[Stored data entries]
▽

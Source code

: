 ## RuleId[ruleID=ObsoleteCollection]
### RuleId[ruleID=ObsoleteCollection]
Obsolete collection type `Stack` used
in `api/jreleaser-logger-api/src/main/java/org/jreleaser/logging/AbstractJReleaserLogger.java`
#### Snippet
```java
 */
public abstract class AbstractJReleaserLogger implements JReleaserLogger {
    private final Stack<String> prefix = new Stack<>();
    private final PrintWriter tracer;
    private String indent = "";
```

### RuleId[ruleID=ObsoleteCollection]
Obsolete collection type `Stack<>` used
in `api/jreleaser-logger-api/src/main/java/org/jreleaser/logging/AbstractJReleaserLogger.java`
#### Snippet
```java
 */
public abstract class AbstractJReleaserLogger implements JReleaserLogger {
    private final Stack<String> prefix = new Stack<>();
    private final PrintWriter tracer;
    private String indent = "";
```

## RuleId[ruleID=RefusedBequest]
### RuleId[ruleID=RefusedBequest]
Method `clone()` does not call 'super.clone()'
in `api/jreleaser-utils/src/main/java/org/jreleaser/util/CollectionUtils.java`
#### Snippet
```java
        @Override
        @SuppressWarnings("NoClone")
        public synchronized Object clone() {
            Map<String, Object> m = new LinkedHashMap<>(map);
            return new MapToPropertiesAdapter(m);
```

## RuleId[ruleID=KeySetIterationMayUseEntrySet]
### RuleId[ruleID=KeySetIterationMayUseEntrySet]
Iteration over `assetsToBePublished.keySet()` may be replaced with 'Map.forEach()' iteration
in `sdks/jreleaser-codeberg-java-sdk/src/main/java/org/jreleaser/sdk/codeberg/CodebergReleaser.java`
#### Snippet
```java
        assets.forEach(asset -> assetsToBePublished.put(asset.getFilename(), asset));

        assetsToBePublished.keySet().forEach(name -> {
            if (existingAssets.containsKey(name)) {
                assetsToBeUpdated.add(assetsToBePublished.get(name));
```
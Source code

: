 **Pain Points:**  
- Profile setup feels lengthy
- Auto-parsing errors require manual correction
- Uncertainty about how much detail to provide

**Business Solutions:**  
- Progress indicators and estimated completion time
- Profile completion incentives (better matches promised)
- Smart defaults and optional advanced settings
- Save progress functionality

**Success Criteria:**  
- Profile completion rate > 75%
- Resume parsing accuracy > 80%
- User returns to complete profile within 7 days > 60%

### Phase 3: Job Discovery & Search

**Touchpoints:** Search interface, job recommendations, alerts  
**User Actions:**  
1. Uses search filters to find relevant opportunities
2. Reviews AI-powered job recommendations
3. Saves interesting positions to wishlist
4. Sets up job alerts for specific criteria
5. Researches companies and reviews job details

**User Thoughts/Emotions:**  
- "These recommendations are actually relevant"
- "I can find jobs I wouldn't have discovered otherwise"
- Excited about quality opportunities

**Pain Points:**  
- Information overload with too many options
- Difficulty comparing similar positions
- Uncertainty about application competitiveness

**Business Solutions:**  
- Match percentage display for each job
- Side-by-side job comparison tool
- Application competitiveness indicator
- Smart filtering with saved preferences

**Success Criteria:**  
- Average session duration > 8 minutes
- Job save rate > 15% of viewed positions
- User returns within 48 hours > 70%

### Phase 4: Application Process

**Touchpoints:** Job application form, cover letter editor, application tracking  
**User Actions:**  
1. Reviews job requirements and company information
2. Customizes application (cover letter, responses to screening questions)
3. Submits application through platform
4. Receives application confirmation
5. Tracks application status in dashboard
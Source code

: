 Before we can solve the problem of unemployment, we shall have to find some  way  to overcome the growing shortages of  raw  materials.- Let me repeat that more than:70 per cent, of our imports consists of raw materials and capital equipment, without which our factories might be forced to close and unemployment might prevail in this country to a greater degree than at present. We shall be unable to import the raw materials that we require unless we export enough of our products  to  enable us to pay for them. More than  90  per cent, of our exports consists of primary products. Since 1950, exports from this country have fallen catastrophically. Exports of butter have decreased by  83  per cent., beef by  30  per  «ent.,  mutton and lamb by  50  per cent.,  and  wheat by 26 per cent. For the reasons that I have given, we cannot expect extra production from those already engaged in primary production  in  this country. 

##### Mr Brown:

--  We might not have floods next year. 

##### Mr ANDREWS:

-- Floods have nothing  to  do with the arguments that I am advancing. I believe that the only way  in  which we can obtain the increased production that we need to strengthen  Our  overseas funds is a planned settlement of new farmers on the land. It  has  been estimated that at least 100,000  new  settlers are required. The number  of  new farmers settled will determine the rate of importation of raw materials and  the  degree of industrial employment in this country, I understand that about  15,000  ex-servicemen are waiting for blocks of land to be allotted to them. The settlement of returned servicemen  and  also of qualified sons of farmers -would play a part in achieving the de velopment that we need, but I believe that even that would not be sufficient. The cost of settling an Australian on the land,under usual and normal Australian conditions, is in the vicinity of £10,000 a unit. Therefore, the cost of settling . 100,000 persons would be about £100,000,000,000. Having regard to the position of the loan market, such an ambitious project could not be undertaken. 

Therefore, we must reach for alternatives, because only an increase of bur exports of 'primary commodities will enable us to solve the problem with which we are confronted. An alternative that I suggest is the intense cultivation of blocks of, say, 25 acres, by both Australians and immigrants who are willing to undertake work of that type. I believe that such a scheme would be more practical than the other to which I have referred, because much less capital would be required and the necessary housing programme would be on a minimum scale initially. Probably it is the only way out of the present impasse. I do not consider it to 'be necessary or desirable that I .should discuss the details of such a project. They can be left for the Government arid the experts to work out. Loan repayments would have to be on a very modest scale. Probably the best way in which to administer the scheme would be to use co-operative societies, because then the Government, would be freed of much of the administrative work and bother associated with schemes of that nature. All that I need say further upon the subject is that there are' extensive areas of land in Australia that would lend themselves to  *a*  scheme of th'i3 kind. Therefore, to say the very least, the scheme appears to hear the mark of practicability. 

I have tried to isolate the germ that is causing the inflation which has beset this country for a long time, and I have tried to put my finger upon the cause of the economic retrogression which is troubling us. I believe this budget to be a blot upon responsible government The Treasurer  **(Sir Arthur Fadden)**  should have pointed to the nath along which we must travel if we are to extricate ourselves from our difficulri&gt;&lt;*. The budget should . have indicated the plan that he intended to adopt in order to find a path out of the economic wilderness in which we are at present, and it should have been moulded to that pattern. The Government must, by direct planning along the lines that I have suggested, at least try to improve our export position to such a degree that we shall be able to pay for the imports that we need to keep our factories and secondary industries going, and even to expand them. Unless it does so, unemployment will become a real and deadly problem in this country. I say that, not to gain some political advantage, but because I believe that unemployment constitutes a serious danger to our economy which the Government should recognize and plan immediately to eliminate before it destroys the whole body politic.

△

- [Instructions for the task]: Among the records, find every line holding the word "Touchpoints" and copy it.

- [Result]:
**Touchpoints:** Search interface, job recommendations, alerts  
**Touchpoints:** Job application form, cover letter editor, application tracking  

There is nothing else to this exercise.